Plain-text document sources:
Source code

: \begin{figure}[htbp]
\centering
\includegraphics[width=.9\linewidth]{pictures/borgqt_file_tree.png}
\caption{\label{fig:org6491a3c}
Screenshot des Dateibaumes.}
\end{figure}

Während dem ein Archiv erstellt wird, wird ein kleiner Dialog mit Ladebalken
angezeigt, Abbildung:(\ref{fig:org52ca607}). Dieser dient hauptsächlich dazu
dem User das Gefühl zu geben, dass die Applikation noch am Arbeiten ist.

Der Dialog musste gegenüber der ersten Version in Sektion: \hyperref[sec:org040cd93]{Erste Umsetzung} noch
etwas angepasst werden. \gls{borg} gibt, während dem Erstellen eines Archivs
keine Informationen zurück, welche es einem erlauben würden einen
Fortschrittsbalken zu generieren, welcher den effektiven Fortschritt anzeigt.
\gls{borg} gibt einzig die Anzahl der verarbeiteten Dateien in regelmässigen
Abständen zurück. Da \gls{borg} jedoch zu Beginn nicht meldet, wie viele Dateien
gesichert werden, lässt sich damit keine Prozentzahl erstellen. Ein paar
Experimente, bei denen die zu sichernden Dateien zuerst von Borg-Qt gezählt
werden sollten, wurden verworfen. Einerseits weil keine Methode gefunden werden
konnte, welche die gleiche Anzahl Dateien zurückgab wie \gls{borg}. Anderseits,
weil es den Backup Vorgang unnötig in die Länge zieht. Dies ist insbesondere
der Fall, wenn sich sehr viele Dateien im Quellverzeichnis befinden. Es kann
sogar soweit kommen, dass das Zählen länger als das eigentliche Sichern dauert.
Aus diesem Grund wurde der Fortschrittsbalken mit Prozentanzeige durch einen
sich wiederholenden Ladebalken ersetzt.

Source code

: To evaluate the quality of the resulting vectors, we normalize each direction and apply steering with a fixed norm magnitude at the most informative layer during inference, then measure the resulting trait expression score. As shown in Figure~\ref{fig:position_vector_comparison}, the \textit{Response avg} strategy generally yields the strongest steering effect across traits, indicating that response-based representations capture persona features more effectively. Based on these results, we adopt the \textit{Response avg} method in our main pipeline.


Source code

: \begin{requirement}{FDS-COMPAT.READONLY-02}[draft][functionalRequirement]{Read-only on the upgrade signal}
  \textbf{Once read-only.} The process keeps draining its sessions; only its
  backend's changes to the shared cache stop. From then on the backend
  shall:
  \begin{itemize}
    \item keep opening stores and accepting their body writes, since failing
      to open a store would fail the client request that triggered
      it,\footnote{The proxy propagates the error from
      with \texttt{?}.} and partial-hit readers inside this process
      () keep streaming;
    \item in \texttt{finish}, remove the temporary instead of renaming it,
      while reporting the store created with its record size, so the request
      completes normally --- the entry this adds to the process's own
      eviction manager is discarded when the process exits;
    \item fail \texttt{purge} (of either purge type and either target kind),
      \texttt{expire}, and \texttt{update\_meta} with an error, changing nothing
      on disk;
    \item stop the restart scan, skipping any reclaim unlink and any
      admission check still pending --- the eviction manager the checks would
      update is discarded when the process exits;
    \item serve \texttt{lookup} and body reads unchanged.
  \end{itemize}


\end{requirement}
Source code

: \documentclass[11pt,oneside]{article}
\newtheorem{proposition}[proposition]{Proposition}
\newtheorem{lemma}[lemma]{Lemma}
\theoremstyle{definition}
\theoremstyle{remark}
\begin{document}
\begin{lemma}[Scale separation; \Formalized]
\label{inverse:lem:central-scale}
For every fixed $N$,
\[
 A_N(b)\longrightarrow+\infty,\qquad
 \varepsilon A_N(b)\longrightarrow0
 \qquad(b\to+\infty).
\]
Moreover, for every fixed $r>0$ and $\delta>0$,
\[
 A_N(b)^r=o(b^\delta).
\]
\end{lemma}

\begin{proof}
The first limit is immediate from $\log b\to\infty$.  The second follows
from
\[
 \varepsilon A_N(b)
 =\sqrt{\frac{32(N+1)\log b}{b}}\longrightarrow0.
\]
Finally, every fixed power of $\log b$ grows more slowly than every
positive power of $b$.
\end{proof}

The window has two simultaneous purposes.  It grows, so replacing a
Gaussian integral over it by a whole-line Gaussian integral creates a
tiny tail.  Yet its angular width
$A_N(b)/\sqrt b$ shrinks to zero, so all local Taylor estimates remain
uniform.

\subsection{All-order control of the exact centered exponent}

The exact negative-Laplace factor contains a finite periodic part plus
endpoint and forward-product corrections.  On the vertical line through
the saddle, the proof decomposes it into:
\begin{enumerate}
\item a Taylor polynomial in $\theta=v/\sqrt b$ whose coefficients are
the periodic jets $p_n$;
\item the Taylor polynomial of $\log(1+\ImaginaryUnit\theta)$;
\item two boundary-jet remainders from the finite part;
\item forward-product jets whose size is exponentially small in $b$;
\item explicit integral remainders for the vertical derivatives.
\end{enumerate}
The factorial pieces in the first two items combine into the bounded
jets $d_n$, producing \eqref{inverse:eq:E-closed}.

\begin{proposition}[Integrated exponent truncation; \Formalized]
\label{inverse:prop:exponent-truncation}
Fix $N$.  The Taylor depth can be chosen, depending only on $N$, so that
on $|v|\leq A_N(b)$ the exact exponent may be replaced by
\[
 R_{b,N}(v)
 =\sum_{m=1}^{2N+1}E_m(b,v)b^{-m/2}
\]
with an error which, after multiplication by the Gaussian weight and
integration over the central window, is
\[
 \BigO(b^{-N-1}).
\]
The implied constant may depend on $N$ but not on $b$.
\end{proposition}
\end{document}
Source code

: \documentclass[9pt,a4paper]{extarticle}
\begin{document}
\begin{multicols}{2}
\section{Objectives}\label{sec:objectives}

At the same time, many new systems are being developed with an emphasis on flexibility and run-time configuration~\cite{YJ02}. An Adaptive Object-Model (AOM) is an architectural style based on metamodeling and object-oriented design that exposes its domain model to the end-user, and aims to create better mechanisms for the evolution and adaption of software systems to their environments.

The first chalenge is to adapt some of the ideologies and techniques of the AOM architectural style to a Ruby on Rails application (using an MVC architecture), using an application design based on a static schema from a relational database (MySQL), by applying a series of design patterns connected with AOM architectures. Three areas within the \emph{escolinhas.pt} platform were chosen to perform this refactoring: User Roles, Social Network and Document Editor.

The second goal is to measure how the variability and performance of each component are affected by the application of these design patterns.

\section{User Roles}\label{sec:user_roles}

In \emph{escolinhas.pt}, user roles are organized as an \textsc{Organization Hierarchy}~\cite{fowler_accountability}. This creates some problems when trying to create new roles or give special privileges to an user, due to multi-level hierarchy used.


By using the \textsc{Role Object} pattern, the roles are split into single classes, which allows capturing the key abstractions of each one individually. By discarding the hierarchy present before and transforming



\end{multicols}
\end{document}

Required action:
Would you retype the records above without changing a word?

Answer area:
Source code

: \begin{figure}[htbp]
\centering
\includegraphics[width=.9\linewidth]{pictures/borgqt_file_tree.png}
\caption{\label{fig:org6491a3c}
Screenshot des Dateibaumes.}
\end{figure}

Während dem ein Archiv erstellt wird, wird ein kleiner Dialog mit Ladebalken
angezeigt, Abbildung:(\ref{fig:org52ca607}). Dieser dient hauptsächlich dazu
dem User das Gefühl zu geben, dass die Applikation noch am Arbeiten ist.

Der Dialog musste gegenüber der ersten Version in Sektion: \hyperref[sec:org040cd93]{Erste Umsetzung} noch
etwas angepasst werden. \gls{borg} gibt, während dem Erstellen eines Archivs
keine Informationen zurück, welche es einem erlauben würden einen
Fortschrittsbalken zu generieren, welcher den effektiven Fortschritt anzeigt.
\gls{borg} gibt einzig die Anzahl der verarbeiteten Dateien in regelmässigen
Abständen zurück. Da \gls{borg} jedoch zu Beginn nicht meldet, wie viele Dateien
gesichert werden, lässt sich damit keine Prozentzahl erstellen. Ein paar
Experimente, bei denen die zu sichernden Dateien zuerst von Borg-Qt gezählt
werden sollten, wurden verworfen. Einerseits weil keine Methode gefunden werden
konnte, welche die gleiche Anzahl Dateien zurückgab wie \gls{borg}. Anderseits,
weil es den Backup Vorgang unnötig in die Länge zieht. Dies ist insbesondere
der Fall, wenn sich sehr viele Dateien im Quellverzeichnis befinden. Es kann
sogar soweit kommen, dass das Zählen länger als das eigentliche Sichern dauert.
Aus diesem Grund wurde der Fortschrittsbalken mit Prozentanzeige durch einen
sich wiederholenden Ladebalken ersetzt.

Source code

: To evaluate the quality of the resulting vectors, we normalize each direction and apply steering with a fixed norm magnitude at the most informative layer during inference, then measure the resulting trait expression score. As shown in Figure~\ref{fig:position_vector_comparison}, the \textit{Response avg} strategy generally yields the strongest steering effect across traits, indicating that response-based representations capture persona features more effectively. Based on these results, we adopt the \textit{Response avg} method in our main pipeline.


Source code

: \begin{requirement}{FDS-COMPAT.READONLY-02}[draft][functionalRequirement]{Read-only on the upgrade signal}
  \textbf{Once read-only.} The process keeps draining its sessions; only its
  backend's changes to the shared cache stop. From then on the backend
  shall:
  \begin{itemize}
    \item keep opening stores and accepting their body writes, since failing
      to open a store would fail the client request that triggered
      it,\footnote{The proxy propagates the error from
      with \texttt{?}.} and partial-hit readers inside this process
      () keep streaming;
    \item in \texttt{finish}, remove the temporary instead of renaming it,
      while reporting the store created with its record size, so the request
      completes normally --- the entry this adds to the process's own
      eviction manager is discarded when the process exits;
    \item fail \texttt{purge} (of either purge type and either target kind),
      \texttt{expire}, and \texttt{update\_meta} with an error, changing nothing
      on disk;
    \item stop the restart scan, skipping any reclaim unlink and any
      admission check still pending --- the eviction manager the checks would
      update is discarded when the process exits;
    \item serve \texttt{lookup} and body reads unchanged.
  \end{itemize}


\end{requirement}
Source code

: \documentclass[11pt,oneside]{article}
\newtheorem{proposition}[proposition]{Proposition}
\newtheorem{lemma}[lemma]{Lemma}
\theoremstyle{definition}
\theoremstyle{remark}
\begin{document}
\begin{lemma}[Scale separation; \Formalized]
\label{inverse:lem:central-scale}
For every fixed $N$,
\[
 A_N(b)\longrightarrow+\infty,\qquad
 \varepsilon A_N(b)\longrightarrow0
 \qquad(b\to+\infty).
\]
Moreover, for every fixed $r>0$ and $\delta>0$,
\[
 A_N(b)^r=o(b^\delta).
\]
\end{lemma}

\begin{proof}
The first limit is immediate from $\log b\to\infty$.  The second follows
from
\[
 \varepsilon A_N(b)
 =\sqrt{\frac{32(N+1)\log b}{b}}\longrightarrow0.
\]
Finally, every fixed power of $\log b$ grows more slowly than every
positive power of $b$.
\end{proof}

The window has two simultaneous purposes.  It grows, so replacing a
Gaussian integral over it by a whole-line Gaussian integral creates a
tiny tail.  Yet its angular width
$A_N(b)/\sqrt b$ shrinks to zero, so all local Taylor estimates remain
uniform.

\subsection{All-order control of the exact centered exponent}

The exact negative-Laplace factor contains a finite periodic part plus
endpoint and forward-product corrections.  On the vertical line through
the saddle, the proof decomposes it into:
\begin{enumerate}
\item a Taylor polynomial in $\theta=v/\sqrt b$ whose coefficients are
the periodic jets $p_n$;
\item the Taylor polynomial of $\log(1+\ImaginaryUnit\theta)$;
\item two boundary-jet remainders from the finite part;
\item forward-product jets whose size is exponentially small in $b$;
\item explicit integral remainders for the vertical derivatives.
\end{enumerate}
The factorial pieces in the first two items combine into the bounded
jets $d_n$, producing \eqref{inverse:eq:E-closed}.

\begin{proposition}[Integrated exponent truncation; \Formalized]
\label{inverse:prop:exponent-truncation}
Fix $N$.  The Taylor depth can be chosen, depending only on $N$, so that
on $|v|\leq A_N(b)$ the exact exponent may be replaced by
\[
 R_{b,N}(v)
 =\sum_{m=1}^{2N+1}E_m(b,v)b^{-m/2}
\]
with an error which, after multiplication by the Gaussian weight and
integration over the central window, is
\[
 \BigO(b^{-N-1}).
\]
The implied constant may depend on $N$ but not on $b$.
\end{proposition}
\end{document}
Source code

: \documentclass[9pt,a4paper]{extarticle}
\begin{document}
\begin{multicols}{2}
\section{Objectives}\label{sec:objectives}

At the same time, many new systems are being developed with an emphasis on flexibility and run-time configuration~\cite{YJ02}. An Adaptive Object-Model (AOM) is an architectural style based on metamodeling and object-oriented design that exposes its domain model to the end-user, and aims to create better mechanisms for the evolution and adaption of software systems to their environments.

The first chalenge is to adapt some of the ideologies and techniques of the AOM architectural style to a Ruby on Rails application (using an MVC architecture), using an application design based on a static schema from a relational database (MySQL), by applying a series of design patterns connected with AOM architectures. Three areas within the \emph{escolinhas.pt} platform were chosen to perform this refactoring: User Roles, Social Network and Document Editor.

The second goal is to measure how the variability and performance of each component are affected by the application of these design patterns.

\section{User Roles}\label{sec:user_roles}

In \emph{escolinhas.pt}, user roles are organized as an \textsc{Organization Hierarchy}~\cite{fowler_accountability}. This creates some problems when trying to create new roles or give special privileges to an user, due to multi-level hierarchy used.


By using the \textsc{Role Object} pattern, the roles are split into single classes, which allows capturing the key abstractions of each one individually. By discarding the hierarchy present before and transforming



\end{multicols}
\end{document}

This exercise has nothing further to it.